(Collection entries)

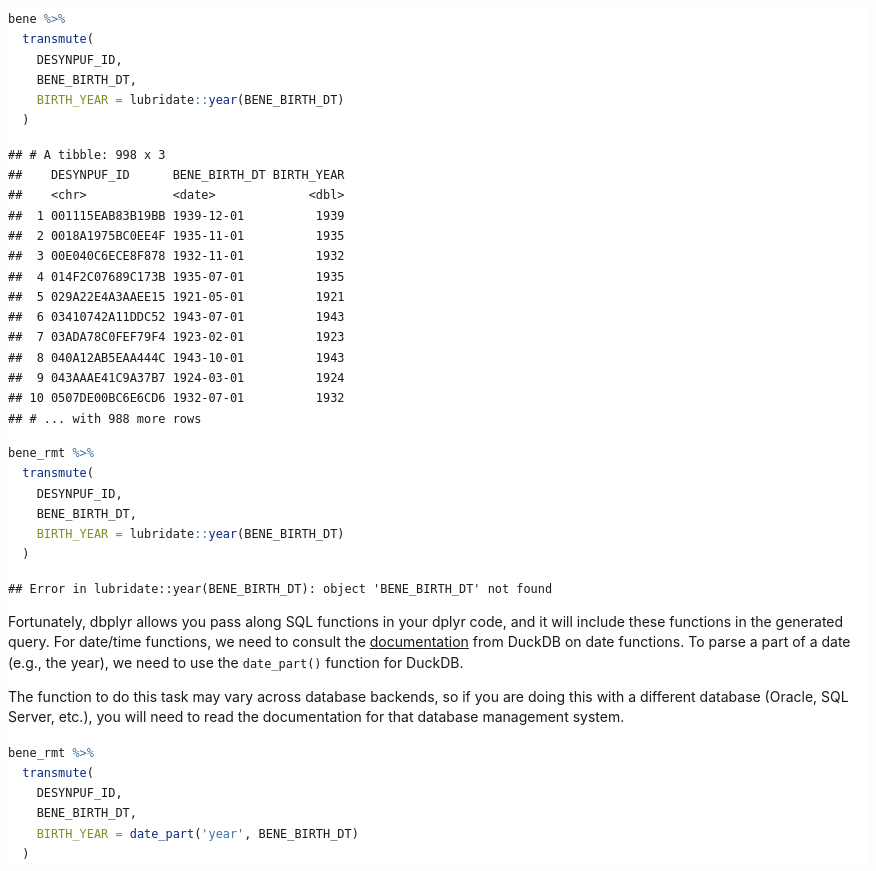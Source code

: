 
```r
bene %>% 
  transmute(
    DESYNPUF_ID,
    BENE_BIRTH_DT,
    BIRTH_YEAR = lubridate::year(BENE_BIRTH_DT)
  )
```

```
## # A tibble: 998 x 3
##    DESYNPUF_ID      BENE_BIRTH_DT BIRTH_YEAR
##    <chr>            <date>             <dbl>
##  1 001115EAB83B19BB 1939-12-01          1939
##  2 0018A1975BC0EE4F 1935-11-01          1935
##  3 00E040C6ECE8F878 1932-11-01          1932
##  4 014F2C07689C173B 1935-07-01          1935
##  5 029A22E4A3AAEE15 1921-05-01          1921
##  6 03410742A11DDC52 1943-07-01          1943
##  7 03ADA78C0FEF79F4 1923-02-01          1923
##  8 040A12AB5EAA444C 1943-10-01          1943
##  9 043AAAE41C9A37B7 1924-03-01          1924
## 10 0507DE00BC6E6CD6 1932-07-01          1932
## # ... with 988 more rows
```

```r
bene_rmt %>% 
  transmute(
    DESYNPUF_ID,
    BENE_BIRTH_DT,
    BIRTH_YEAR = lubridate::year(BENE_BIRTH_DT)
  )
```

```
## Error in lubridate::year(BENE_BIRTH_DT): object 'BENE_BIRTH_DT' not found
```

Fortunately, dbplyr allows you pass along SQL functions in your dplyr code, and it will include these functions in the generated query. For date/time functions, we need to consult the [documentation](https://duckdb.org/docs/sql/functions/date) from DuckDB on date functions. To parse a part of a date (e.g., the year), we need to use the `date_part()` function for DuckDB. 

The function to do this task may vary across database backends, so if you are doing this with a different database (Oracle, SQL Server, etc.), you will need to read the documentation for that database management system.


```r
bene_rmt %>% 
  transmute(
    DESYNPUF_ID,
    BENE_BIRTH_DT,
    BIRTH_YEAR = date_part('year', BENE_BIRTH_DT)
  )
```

--

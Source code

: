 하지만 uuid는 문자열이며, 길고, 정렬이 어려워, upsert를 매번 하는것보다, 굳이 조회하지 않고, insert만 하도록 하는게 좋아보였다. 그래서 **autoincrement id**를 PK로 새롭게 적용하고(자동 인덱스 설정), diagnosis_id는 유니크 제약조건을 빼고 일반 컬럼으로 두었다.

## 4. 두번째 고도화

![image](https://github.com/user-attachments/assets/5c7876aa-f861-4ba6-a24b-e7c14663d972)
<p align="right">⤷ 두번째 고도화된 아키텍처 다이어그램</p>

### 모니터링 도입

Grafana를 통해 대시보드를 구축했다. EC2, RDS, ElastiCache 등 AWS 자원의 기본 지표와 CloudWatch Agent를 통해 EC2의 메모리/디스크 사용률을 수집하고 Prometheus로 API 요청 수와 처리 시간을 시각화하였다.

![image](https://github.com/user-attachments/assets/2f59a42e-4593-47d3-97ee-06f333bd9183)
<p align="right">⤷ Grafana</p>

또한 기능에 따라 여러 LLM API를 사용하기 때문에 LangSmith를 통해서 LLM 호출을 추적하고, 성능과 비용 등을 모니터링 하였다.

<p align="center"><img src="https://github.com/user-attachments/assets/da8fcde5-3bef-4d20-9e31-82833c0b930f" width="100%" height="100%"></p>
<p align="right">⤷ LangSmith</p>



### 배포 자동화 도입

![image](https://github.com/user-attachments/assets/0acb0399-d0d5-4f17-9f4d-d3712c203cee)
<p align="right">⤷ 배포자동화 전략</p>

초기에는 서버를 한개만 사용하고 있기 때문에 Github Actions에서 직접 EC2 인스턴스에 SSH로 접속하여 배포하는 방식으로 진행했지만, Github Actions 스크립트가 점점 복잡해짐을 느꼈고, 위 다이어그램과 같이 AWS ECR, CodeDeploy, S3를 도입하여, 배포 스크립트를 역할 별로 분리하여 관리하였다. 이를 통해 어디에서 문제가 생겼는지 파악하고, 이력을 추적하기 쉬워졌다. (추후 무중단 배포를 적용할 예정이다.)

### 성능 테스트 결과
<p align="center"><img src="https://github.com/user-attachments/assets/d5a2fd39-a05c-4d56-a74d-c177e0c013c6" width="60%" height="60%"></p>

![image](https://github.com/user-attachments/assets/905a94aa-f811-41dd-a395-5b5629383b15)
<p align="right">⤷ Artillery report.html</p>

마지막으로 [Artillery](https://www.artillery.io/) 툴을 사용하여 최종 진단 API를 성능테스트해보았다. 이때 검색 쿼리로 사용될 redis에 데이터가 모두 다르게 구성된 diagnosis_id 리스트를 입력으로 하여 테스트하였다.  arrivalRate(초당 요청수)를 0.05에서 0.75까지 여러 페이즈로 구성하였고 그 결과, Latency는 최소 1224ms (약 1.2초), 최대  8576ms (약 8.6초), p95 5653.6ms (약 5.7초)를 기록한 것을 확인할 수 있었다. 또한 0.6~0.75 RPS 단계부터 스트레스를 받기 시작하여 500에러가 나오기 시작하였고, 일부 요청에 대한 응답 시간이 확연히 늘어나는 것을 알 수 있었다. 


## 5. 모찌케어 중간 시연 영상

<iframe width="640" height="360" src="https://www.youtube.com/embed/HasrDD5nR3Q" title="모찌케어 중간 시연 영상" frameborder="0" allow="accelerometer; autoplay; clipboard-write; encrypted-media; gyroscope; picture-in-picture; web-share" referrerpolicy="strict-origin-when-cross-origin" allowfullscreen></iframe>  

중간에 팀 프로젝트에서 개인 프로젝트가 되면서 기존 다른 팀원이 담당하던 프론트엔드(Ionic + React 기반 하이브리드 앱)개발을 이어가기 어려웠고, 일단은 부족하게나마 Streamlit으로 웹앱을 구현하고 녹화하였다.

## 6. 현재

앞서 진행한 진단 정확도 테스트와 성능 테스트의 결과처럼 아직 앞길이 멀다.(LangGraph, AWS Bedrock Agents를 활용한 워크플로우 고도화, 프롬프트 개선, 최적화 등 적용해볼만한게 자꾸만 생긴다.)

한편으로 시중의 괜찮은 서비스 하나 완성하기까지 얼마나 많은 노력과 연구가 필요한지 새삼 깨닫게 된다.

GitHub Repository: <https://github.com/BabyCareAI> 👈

* * *

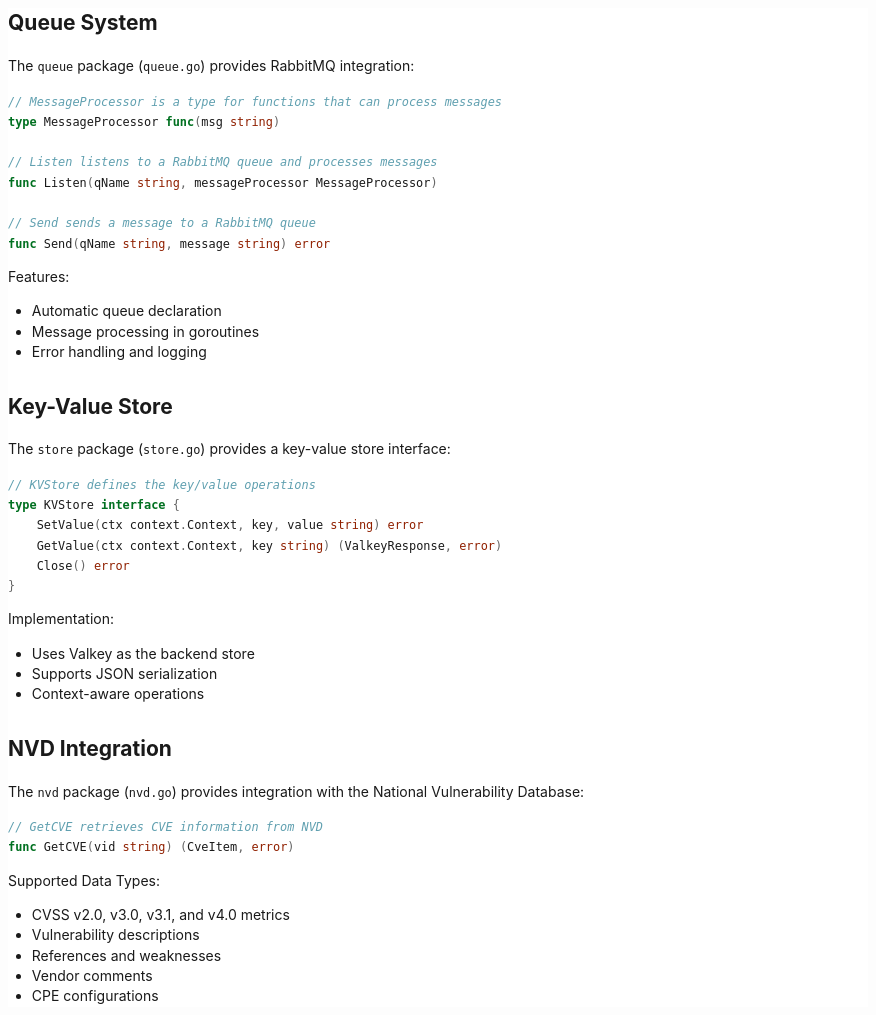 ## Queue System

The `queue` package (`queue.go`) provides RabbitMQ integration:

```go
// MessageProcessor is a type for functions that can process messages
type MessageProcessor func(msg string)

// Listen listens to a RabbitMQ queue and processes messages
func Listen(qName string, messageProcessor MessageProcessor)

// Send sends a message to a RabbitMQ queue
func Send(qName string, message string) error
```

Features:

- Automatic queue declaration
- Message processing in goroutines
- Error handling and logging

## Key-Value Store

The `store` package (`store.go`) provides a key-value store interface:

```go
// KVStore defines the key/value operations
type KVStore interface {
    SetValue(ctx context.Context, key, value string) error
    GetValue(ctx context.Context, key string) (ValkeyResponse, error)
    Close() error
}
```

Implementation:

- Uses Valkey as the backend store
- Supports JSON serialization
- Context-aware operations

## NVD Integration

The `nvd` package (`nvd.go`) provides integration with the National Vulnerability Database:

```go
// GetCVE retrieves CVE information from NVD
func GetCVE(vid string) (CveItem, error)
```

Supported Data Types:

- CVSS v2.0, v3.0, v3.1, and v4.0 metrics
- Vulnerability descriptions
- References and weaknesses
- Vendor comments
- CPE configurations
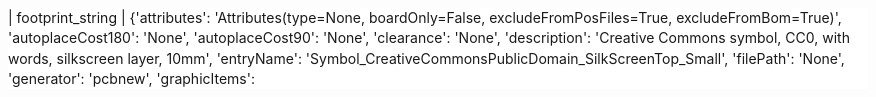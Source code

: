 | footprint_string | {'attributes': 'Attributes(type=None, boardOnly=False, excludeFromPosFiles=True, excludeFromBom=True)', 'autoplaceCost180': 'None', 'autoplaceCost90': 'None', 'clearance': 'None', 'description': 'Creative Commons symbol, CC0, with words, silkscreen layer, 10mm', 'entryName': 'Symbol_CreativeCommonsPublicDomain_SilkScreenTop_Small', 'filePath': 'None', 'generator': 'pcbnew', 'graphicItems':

● **EXERCISE**
Starting from the records above, copy each line where the string "right" is found.

● **FINAL ANSWER**
<p align="right">⤷ 두번째 고도화된 아키텍처 다이어그램</p>
<p align="right">⤷ Grafana</p>
<p align="right">⤷ LangSmith</p>
<p align="right">⤷ 배포자동화 전략</p>
<p align="right">⤷ Artillery report.html</p>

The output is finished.